Type: paper Slug: mastering-atari-go-chess-and-shogi-by-planning-with-a-learned-model—hassabis Sources: mastering-atari-go-chess-and-shogi-by-planning-with-a-learned-model—hassabis Last updated: 2026-05-13


Summary

Schrittwieser, Antonoglou, Hubert, Simonyan, Sifre, Schmitt, Guez, Lockhart, Hassabis, Graepel, Lillicrap, and Silver (2020) introduced MuZero, a reinforcement learning system that achieves superhuman performance in board games (Go, chess, shogi) and Atari games without knowing the rules or state transitions of the environment. MuZero learns a dynamics model of the environment from experience and uses it for planning via Monte Carlo tree search — a major advance toward general-purpose model-based RL.

Core content

Core problem addressed: AlphaZero requires the rules of the game (the transition function) to be provided. MuZero removes this requirement by learning the dynamics model itself (paper—mastering-atari-go-chess-and-shogi-by-planning-with-a-learned-model §Introduction).

Three learned functions:

  1. Representation function: Maps the observed state (e.g., raw pixels in Atari) to a hidden state (paper—mastering-atari-go-chess-and-shogi-by-planning-with-a-learned-model §Methods).
  2. Dynamics function: Predicts the next hidden state and immediate reward given a hidden state and action (paper—mastering-atari-go-chess-and-shogi-by-planning-with-a-learned-model §Methods).
  3. Prediction function: Maps the hidden state to policy and value predictions (paper—mastering-atari-go-chess-and-shogi-by-planning-with-a-learned-model §Methods).
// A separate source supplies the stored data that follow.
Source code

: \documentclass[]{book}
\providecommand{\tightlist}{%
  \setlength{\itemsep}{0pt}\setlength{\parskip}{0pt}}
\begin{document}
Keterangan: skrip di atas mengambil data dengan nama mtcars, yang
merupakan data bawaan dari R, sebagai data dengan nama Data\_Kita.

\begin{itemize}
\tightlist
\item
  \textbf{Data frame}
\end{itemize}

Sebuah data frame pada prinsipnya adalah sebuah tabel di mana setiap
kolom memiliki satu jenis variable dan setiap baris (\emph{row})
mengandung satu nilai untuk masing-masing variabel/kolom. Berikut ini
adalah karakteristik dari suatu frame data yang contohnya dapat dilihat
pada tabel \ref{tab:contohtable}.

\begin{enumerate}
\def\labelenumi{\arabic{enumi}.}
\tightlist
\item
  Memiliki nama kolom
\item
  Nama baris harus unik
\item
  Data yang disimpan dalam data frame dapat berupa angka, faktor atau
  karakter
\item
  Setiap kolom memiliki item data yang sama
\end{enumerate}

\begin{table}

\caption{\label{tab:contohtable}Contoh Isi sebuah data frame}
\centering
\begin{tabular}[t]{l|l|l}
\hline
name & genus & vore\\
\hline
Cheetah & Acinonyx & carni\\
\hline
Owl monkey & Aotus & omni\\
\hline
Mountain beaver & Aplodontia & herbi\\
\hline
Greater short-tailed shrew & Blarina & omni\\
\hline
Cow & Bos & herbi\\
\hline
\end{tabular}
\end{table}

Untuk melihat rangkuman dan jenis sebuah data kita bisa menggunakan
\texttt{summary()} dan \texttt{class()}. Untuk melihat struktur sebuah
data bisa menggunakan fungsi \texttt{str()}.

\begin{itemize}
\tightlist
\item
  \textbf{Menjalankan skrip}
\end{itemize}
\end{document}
Planning with learned models: MCTS operates entirely in the learned latent space — the real environment is only queried to obtain the initial observation and to execute the chosen action (paper—mastering-atari-go-chess-and-shogi-by-planning-with-a-learned-model §Methods).

Results:

  • Matched AlphaZero in Go, chess, and shogi despite not knowing the game rules (paper—mastering-atari-go-chess-and-shogi-by-planning-with-a-learned-model §Results).
  • Achieved a new state of the art on 57 Atari games, outperforming both model-free methods (DQN, Rainbow) and prior model-based approaches (paper—mastering-atari-go-chess-and-shogi-by-planning-with-a-learned-model §Results).
  • Demonstrated that learned dynamics models can be accurate enough for effective long-horizon planning (paper—mastering-atari-go-chess-and-shogi-by-planning-with-a-learned-model §Results).

Significance: MuZero demonstrated that model-based planning can scale to complex domains, bridging the gap between model-free RL (which works but doesn’t plan) and classical planning (which plans but requires known models).

Connections- Theme: theme—deep-RL, model-based-RL, theme—game-playing-ai, chess

  • Project: MuZero
  • Collaborators: Julian Schrittwieser (co-first), Ioannis Antonoglou (co-first), Thomas Hubert (co-first), David Silver (co-first), Karen Simonyan, Laurent Sifre, Simon Schmitt, Arthur Guez, Edward Lockhart, Thore Graepel, Timothy Lillicrap
  • Era: alphafold-era
  • Venue: venue—Nature
  • Extends: paper—a-general-reinforcement-learning-algorithm-that-masters-chess-shogi-and-go — MuZero generalizes AlphaZero by removing the need for known rules
  • Notable quote: “MuZero achieves state-of-the-art performance on Atari, matching the performance of the AlphaZero algorithm on board games without any access to the environment dynamics.” (paper—mastering-atari-go-chess-and-shogi-by-planning-with-a-learned-model §Abstract)

Honest Gaps

  • Metadata lists 4 co-authors; the actual paper has 12 authors.
  • The learned dynamics model can accumulate errors over long planning horizons, though MuZero’s re-analysis strategy mitigates this.
  • Performance on Atari, while strong, still falls short of the best model-free methods (e.g., Agent57) on some individual games.
  • The computational cost of MCTS with learned models is substantial — MuZero requires more compute per decision than model-free methods.
  • No code or models were released.
  • The PDF extraction has merged text (no spaces between words) in author names and some body text.